Nuevos descubrimientos de fósiles revelan que algunos de los primeros vertebrados, que datan de hace más de 518 millones de años, probablemente poseían dos pares de ojos tipo cámara. El notable hallazgo, basado en fósiles excepcionalmente conservados de la biota de Chengjiang en China, desafía la comprensión convencional de la anatomía y evolución de los primeros vertebrados.
El descubrimiento
Investigadores dirigidos por Peiyun Cong de la Universidad de Yunnan examinaron fósiles de myllokunmingids, un grupo de antiguos peces sin mandíbulas. Utilizando microscopía electrónica, el equipo identificó no sólo el esperado par de ojos bien desarrollados a los lados de la cabeza, sino también un segundo par más pequeño colocado en el centro. Estos ojos más pequeños contenían estructuras de melanina conservadas e impresiones claras de lentes, lo que sugiere que eran órganos visuales completamente funcionales.
Por qué esto es importante
Esto es significativo porque reescribe lo que creíamos saber sobre los orígenes de la visión de los vertebrados. El período Cámbrico fue una época de rápida diversificación, y este descubrimiento muestra cuán experimentales eran los primeros diseños animales. La presencia de cuatro ojos sugiere que los primeros vertebrados pueden haber desarrollado una forma diferente de percibir su entorno, potencialmente mejor tanto para la visión de alta resolución como para detectar amenazas que se acercaban.
De los cuatro ojos a la glándula pineal
El par de ojos extra no duró. A lo largo del tiempo evolutivo, estas estructuras parecen haberse transformado en el complejo pineal, un órgano ahora asociado principalmente con los ciclos de sueño-vigilia en los mamíferos. En algunos reptiles, un vestigio de este antiguo sistema de visión permanece en forma de ojo parietal, un órgano sensible a la luz en la parte superior de la cabeza. Esto significa que los humanos aún pueden portar rastros genéticos de este ancestro de cuatro ojos.

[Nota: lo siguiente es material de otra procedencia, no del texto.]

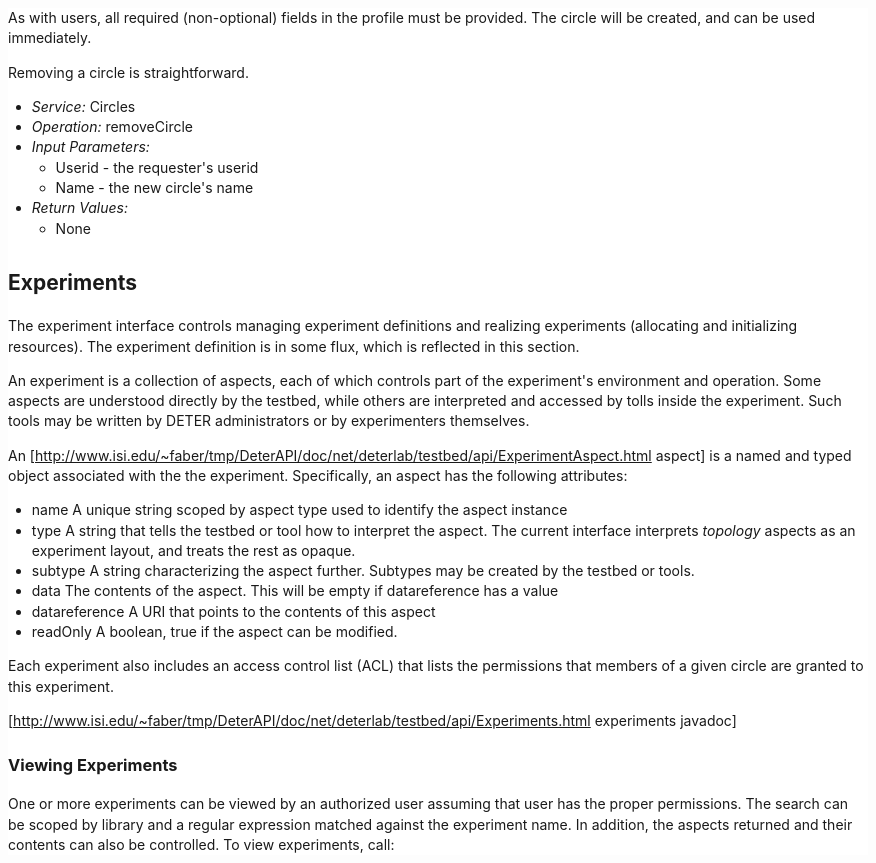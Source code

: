 As with users, all required (non-optional) fields in the profile must be provided.  The circle will be created, and can be used immediately.

Removing a circle is straightforward.

 * *Service:* Circles
 * *Operation:* removeCircle
 * *Input Parameters:*
   * Userid - the requester\'s userid
   * Name - the new circle\'s name
 * *Return Values:*
   * None

## Experiments

The experiment interface controls managing experiment definitions and realizing experiments (allocating and initializing resources). The experiment definition is in some flux, which is reflected in this section.

An experiment is a collection of aspects, each of which controls part of the experiment\'s environment and operation.  Some aspects are understood directly by the testbed, while others are interpreted and accessed by tolls inside the experiment.  Such tools may be written by DETER administrators or by experimenters themselves.

An [http://www.isi.edu/~faber/tmp/DeterAPI/doc/net/deterlab/testbed/api/ExperimentAspect.html aspect] is a named and typed object associated with the the experiment.  Specifically, an aspect has the following attributes:

*  name
   A unique string scoped by aspect type used to identify the aspect instance
*  type
   A string that tells the testbed or tool how to interpret the aspect.  The current interface interprets *topology* aspects as an experiment layout, and treats the rest as opaque.
*  subtype
   A string characterizing the aspect further. Subtypes may be created by the testbed or tools.
*  data
   The contents of the aspect.  This will be empty if datareference has a value
*  datareference
   A URI that points to the contents of this aspect
*  readOnly
   A boolean, true if the aspect can be modified.

Each experiment also includes an access control list (ACL) that lists the permissions that members of a given circle are granted to this experiment.

[http://www.isi.edu/~faber/tmp/DeterAPI/doc/net/deterlab/testbed/api/Experiments.html experiments javadoc]

### Viewing Experiments

One or more experiments can be viewed by an authorized user assuming that user has the proper permissions.  The search can be scoped by library and a regular expression matched against the experiment name.  In addition, the aspects returned and their contents can also be controlled.  To view experiments, call:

Quedan debates y preguntas
Si bien la evidencia es convincente, no todos los investigadores están completamente convencidos. Una pregunta clave es dónde se ubicaba la nariz si ambos pares de ojos fueran rasgos prominentes en la cabeza. Algunos sugieren que los “ojos” pueden ser estructuras mal identificadas, formadas mediante la química de la fosilización. Se necesitarán análisis más detallados de los cuerpos fósiles para confirmar los hallazgos.
“El Cámbrico es una época un poco extraña en la que se ven animales haciendo cosas extrañas por primera vez en un sentido evolutivo”, dice John Paterson, de la Universidad de Nueva Inglaterra, Australia.
En última instancia, este descubrimiento añade otra capa de complejidad a nuestra comprensión de la evolución temprana de los vertebrados. La idea de que estos peces antiguos usaran cuatro ojos para ver el mundo (quizás incluso en una vista de gran angular estilo IMAX) es una visión notable de la diversidad de la vida en el pasado profundo de la Tierra.